Il est fascinant de voir comment en faisant évoluer la conception des rapports entre un homme et une femme l'auteur trouve le point d'intersection qui permet au charnel et au spirituel de se rencontrer. Comment ne pas saluer le travail de l'écrivain qui balaie d'un revers de la main des représentations erronées car fondées sur des siècles de domination (que le rapport de force soit en faveur de l'homme ou de la femme, le résultat est le même), qui prouve que quand on porte un regard social sur ce qui fonde la relation entre un homme et une femme, on oblitère inéluctablement le rôle de l'amour dans l'accès au divin? Encore une fois le passage de la réalité au mythe permet de dégager les lignes de force qui relient les êtres, de montrer le revers d'un monde factice et de trouver des réponses non morales mais spirituelles à une société en pleine décadence.

 VR

 

Réponse de Serge Rivron

Au passage je relève cette phrase d'une de vos précédentes analyses, qui m'avait échappé et qui me semble à la fois juste du point de vue que vous soutenez, et incomplète du point de vue de ce que j'ai essayé de dire sans le concevoir exactement, lorsque j'écrivais. Vous écrivez: "Dans son œuvre, seules des femmes ont part au sacré, celles qui n'y ont pas accès sont des femmes inoffensives car elles sont des doubles de Michel, comme Claire ou la prostituée du début du roman." Ces femmes qui ont part au sacré sont simplement, en réalité, celles qui aiment Michel, celles aussi sans doute que son âme recherche et veut fuir tout ensemble: sa mère, sa fille, et Carole, sa dernière maîtresse, celle aussi qui découvre in extremis sa parenté avec lui. C'est évidemment de cette symbiose entre amour et parenté, parenté comme "nature", comme irrémissible attirance, qui met cette histoire du côté de la tragédie, du mythe. Et c'est peut-être une réponse possible à votre double question: "Pourquoi les femmes échapperaient-elles au nihilisme ? (...) Qu'est-ce qui a permis à Élodie de devenir mystique ?" - dans cette bizarre et terrible perspective, les femmes dont j'ai toujours effectivement pensé qu'elles étaient ontologiquement initiatrices et pouvaient factuellement porter cet éthos jusqu'à l'incandescence rédemptrice, puiseraient dans la genèse charnelle même la force d'amour qui fait échapper le monde au nihilisme.

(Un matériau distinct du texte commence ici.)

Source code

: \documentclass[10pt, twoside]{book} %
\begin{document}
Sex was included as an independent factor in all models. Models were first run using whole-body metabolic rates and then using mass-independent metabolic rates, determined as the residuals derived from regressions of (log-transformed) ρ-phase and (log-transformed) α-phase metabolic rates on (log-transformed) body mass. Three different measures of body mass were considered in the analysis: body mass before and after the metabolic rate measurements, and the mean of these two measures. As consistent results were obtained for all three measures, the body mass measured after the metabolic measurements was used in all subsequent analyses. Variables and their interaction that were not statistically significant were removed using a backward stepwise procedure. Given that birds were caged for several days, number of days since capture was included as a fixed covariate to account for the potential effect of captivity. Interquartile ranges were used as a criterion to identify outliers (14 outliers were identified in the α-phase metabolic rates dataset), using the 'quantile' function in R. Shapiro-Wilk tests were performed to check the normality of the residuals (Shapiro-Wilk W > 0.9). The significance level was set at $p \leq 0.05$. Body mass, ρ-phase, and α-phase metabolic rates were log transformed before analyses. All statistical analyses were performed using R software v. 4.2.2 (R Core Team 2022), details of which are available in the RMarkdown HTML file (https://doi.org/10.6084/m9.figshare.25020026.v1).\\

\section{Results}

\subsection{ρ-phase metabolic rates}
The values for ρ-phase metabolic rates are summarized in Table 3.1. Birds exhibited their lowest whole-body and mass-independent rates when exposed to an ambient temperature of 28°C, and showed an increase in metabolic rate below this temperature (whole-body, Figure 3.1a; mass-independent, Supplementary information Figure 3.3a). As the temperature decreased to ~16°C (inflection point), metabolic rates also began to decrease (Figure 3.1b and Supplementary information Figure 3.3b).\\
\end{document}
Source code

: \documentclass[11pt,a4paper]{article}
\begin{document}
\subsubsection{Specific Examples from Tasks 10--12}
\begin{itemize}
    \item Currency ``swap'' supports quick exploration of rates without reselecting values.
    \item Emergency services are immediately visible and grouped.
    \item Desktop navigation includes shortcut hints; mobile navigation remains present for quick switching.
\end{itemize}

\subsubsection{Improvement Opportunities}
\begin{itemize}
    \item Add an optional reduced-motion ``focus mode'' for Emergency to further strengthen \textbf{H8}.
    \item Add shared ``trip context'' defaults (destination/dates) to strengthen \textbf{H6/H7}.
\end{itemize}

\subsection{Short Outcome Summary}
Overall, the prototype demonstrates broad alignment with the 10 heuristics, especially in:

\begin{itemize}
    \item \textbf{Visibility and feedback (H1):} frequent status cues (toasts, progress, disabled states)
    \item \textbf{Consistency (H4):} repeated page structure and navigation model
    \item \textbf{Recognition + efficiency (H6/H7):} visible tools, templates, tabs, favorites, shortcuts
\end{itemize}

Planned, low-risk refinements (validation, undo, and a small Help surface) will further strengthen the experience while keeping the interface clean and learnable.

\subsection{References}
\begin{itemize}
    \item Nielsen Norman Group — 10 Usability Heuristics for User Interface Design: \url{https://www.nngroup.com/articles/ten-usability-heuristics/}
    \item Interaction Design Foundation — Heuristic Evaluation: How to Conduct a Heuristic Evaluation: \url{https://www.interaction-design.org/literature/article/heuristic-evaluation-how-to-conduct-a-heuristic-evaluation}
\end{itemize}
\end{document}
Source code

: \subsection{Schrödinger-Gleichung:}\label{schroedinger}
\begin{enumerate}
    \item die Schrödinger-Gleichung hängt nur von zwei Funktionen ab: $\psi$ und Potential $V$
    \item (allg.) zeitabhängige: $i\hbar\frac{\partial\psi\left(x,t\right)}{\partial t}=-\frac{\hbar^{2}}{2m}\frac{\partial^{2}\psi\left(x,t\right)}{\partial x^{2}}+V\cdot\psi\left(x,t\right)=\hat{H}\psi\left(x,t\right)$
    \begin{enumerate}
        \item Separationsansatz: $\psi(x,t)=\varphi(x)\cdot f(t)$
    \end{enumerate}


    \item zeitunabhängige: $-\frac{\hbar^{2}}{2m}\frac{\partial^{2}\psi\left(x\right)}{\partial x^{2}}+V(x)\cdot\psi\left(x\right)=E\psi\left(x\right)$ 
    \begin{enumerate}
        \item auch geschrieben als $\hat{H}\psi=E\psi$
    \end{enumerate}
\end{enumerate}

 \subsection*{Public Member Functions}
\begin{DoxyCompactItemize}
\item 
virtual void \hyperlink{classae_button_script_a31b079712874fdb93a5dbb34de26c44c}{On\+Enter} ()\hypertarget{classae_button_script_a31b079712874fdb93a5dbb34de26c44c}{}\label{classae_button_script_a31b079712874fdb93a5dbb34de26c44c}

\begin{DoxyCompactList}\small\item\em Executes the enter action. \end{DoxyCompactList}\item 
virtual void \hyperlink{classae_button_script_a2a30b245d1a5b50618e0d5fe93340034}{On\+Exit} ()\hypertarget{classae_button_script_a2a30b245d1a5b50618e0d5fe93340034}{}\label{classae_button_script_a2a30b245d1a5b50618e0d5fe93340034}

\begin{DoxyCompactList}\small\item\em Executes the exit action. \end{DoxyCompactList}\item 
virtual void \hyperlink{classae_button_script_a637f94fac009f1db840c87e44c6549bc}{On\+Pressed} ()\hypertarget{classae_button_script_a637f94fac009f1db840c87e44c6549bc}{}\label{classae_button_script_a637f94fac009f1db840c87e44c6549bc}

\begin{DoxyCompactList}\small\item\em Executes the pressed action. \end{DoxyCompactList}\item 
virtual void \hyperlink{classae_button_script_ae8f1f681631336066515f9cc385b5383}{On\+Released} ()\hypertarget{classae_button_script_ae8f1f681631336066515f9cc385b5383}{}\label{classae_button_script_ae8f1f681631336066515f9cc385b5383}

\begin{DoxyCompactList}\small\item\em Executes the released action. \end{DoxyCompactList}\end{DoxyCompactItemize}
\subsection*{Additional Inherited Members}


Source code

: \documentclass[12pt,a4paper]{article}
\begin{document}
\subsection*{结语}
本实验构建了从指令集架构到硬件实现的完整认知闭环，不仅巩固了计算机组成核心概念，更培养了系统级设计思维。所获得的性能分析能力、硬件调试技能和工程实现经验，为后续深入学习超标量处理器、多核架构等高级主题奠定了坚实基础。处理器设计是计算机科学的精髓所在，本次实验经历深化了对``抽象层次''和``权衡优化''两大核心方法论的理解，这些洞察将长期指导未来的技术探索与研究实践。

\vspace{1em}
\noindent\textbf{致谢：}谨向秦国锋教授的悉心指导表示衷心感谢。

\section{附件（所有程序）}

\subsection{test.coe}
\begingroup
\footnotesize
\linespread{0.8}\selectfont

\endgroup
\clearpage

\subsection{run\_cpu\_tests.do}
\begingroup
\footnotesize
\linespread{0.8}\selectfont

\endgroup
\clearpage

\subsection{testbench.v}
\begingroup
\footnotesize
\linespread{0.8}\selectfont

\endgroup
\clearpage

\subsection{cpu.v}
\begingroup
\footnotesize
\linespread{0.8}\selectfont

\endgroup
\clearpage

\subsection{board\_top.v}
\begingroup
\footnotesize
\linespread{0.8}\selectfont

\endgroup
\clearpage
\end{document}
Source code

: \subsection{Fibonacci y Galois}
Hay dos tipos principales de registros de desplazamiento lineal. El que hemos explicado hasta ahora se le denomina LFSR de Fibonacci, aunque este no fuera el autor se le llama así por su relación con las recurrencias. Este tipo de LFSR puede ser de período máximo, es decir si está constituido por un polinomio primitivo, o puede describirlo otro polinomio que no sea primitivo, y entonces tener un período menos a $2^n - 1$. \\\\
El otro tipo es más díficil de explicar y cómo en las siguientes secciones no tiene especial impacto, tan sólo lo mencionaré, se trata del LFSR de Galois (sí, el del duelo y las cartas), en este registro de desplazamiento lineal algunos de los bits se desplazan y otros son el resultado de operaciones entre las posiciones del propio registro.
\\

Il n'est plus alors question seulement d'acceptation de sa fragilité pour conduire un être à cheminer spirituellement. On ne peut se reconnaître vulnérables l'un à l'autre que si l'on se reconnaît profondément semblables - et c'est sans doute le privilège des femmes - dans ma cosmogonie personnelle si j'en ai une - que d'être capable d'accomplir ce mouvement sans crainte (ainsi que le met en évidence le passage que vous citez du monologue d'Élodie: "Papa, tu n'as rien à craindre, tu n'as à t'enfuir d'aucune nasse, contente-toi de regarder le sol où tu marches, n'aies pas peur!").